━━━━━ TASK MATERIAL
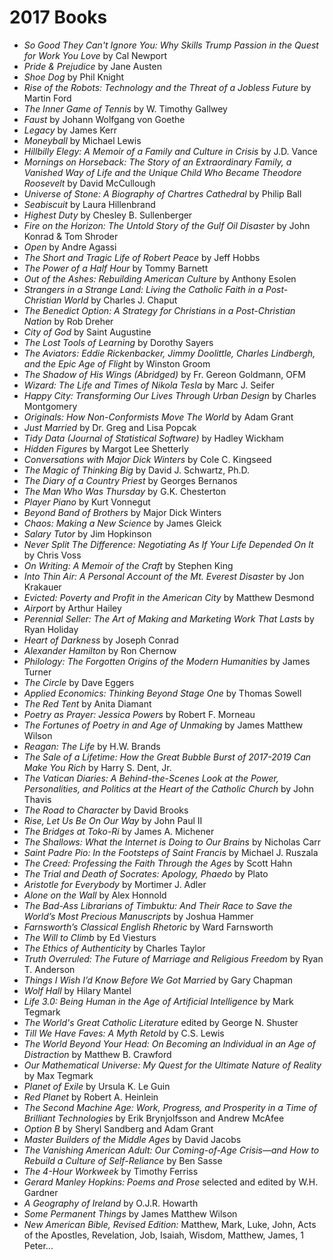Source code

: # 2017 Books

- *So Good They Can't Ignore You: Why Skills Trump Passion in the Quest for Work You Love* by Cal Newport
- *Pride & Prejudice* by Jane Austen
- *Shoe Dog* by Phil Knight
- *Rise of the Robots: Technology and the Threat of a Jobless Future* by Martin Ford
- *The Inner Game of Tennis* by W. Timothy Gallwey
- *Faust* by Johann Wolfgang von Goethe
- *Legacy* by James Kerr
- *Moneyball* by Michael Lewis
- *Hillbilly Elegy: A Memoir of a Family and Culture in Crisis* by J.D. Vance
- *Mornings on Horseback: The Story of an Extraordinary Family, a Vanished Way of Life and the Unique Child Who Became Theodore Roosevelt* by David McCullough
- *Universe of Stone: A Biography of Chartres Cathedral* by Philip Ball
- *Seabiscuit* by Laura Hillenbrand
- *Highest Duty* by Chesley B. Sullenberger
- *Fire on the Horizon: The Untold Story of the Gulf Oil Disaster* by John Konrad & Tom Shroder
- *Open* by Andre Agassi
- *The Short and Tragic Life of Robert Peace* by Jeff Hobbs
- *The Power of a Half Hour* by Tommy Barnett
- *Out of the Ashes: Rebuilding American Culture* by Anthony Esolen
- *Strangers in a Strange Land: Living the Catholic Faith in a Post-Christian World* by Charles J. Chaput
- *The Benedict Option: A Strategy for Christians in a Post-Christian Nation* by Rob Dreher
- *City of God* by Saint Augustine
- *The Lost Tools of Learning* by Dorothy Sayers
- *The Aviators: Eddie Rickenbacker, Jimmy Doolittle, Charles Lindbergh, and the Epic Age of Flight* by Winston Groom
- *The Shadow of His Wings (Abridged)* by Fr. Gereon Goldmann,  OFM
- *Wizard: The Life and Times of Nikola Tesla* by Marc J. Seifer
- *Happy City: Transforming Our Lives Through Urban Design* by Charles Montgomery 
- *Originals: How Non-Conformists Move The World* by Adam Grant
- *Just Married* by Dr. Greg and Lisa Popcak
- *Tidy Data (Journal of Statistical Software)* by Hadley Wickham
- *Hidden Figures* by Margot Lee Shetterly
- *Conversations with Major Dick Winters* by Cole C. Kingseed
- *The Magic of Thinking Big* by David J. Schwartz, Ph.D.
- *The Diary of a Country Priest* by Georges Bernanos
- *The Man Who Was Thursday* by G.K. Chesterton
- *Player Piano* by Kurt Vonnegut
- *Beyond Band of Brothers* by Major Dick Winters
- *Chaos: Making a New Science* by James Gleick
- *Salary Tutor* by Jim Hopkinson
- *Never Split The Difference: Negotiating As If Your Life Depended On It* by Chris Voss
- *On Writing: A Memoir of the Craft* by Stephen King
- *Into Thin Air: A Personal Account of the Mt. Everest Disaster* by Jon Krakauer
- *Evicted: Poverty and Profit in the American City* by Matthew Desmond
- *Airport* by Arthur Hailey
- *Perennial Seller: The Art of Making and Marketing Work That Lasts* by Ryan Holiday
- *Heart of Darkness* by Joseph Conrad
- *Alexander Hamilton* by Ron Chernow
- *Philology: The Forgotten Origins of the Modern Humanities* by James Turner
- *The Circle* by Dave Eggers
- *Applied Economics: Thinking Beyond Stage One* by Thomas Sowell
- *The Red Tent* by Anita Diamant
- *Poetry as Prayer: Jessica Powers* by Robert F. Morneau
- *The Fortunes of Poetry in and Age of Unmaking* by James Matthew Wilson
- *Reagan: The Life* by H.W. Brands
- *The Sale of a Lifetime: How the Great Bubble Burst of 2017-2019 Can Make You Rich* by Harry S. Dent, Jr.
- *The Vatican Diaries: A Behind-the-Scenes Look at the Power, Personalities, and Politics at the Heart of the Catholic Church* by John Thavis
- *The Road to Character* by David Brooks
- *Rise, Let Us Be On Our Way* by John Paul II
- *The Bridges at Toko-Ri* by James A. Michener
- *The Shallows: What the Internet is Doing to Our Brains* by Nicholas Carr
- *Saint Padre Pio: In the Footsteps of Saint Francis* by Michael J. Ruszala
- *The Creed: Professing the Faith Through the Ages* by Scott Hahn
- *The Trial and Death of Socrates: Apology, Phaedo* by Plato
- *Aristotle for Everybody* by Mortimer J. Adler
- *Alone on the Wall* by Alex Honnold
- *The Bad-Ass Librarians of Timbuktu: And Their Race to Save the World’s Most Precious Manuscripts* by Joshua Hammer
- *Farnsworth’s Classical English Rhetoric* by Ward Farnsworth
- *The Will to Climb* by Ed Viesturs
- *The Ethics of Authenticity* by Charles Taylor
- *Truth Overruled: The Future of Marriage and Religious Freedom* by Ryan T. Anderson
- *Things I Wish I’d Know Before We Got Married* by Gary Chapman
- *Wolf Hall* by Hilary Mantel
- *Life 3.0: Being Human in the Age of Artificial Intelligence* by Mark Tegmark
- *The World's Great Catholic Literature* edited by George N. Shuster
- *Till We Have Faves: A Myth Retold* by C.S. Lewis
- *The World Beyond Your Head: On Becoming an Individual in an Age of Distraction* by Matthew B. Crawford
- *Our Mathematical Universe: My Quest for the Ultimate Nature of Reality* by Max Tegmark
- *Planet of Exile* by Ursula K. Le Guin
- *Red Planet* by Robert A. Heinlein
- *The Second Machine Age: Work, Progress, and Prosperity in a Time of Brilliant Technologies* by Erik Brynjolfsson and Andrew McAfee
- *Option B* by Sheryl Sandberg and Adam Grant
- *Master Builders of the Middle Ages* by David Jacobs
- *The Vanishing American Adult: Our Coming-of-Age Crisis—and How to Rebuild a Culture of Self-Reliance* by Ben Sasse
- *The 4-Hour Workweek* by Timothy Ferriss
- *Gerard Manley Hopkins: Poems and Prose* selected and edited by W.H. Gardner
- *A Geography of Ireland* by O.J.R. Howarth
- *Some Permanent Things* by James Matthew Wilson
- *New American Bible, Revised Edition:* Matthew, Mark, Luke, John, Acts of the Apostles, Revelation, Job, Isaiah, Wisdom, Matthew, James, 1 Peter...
━━━━━━━━━━
━━━━━ TASK MATERIAL
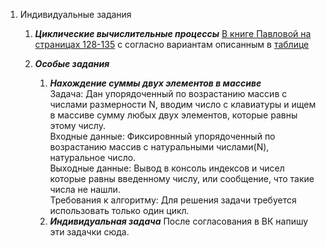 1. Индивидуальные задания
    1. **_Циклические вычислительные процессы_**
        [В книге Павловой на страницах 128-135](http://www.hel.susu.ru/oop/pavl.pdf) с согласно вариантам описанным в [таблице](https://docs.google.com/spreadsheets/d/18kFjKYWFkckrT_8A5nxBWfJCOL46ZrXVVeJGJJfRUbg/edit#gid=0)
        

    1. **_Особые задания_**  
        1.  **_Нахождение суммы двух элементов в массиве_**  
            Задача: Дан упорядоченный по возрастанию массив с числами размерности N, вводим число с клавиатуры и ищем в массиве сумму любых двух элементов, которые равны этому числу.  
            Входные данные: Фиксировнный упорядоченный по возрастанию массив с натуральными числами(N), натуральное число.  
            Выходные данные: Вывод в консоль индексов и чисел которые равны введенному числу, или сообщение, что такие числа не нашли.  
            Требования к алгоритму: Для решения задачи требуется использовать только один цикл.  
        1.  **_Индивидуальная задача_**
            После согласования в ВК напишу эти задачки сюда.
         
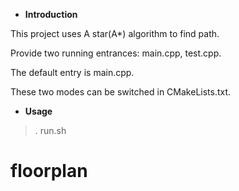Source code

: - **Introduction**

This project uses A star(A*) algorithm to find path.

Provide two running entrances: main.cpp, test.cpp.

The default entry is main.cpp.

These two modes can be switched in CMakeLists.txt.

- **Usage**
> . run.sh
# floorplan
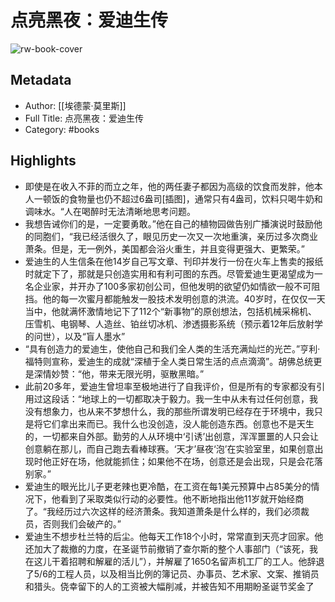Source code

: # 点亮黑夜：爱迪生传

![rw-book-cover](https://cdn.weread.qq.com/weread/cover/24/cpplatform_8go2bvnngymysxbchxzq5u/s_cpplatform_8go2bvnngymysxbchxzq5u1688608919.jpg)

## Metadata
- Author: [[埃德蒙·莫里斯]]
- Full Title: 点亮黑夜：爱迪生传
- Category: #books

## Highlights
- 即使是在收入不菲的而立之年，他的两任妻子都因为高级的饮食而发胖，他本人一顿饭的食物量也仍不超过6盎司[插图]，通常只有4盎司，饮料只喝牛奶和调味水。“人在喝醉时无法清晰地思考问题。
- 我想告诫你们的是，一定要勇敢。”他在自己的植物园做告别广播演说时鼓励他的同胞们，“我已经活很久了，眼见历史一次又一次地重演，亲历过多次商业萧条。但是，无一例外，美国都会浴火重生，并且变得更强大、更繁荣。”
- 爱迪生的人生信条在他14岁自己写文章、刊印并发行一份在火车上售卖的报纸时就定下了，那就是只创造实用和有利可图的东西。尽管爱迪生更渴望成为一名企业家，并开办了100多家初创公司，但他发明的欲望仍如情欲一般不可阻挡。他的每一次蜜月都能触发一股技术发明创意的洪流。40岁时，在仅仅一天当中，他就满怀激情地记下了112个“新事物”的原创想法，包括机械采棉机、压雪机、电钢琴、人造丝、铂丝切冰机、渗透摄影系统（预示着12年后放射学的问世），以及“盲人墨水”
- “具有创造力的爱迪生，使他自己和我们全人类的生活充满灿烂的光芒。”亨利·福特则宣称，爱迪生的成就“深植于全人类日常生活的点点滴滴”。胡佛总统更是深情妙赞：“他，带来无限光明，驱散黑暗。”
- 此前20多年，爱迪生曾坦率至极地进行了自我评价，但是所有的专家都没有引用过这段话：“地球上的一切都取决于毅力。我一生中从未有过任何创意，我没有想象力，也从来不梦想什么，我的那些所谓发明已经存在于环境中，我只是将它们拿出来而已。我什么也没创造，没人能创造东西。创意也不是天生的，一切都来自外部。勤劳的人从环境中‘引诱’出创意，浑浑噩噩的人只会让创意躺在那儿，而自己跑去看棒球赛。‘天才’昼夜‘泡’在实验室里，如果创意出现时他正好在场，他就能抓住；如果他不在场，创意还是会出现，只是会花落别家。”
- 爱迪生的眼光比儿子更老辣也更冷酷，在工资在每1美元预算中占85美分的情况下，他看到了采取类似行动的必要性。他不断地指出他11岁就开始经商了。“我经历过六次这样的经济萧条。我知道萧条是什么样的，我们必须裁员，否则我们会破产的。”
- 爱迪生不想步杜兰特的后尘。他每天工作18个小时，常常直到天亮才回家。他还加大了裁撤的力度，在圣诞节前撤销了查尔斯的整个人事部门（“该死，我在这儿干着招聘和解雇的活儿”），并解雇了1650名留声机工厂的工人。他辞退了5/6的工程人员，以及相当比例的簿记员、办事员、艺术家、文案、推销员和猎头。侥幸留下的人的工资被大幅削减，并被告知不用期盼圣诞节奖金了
━━━━━━━━━━
**TASK STATEMENT:** Your answer should consist solely of the lines above from the line with "- *Things I" to the line with "- *The World Beyond", both included, reproduced exactly.

**YOUR RESPONSE:**
- *Things I Wish I’d Know Before We Got Married* by Gary Chapman
- *Wolf Hall* by Hilary Mantel
- *Life 3.0: Being Human in the Age of Artificial Intelligence* by Mark Tegmark
- *The World's Great Catholic Literature* edited by George N. Shuster
- *Till We Have Faves: A Myth Retold* by C.S. Lewis
- *The World Beyond Your Head: On Becoming an Individual in an Age of Distraction* by Matthew B. Crawford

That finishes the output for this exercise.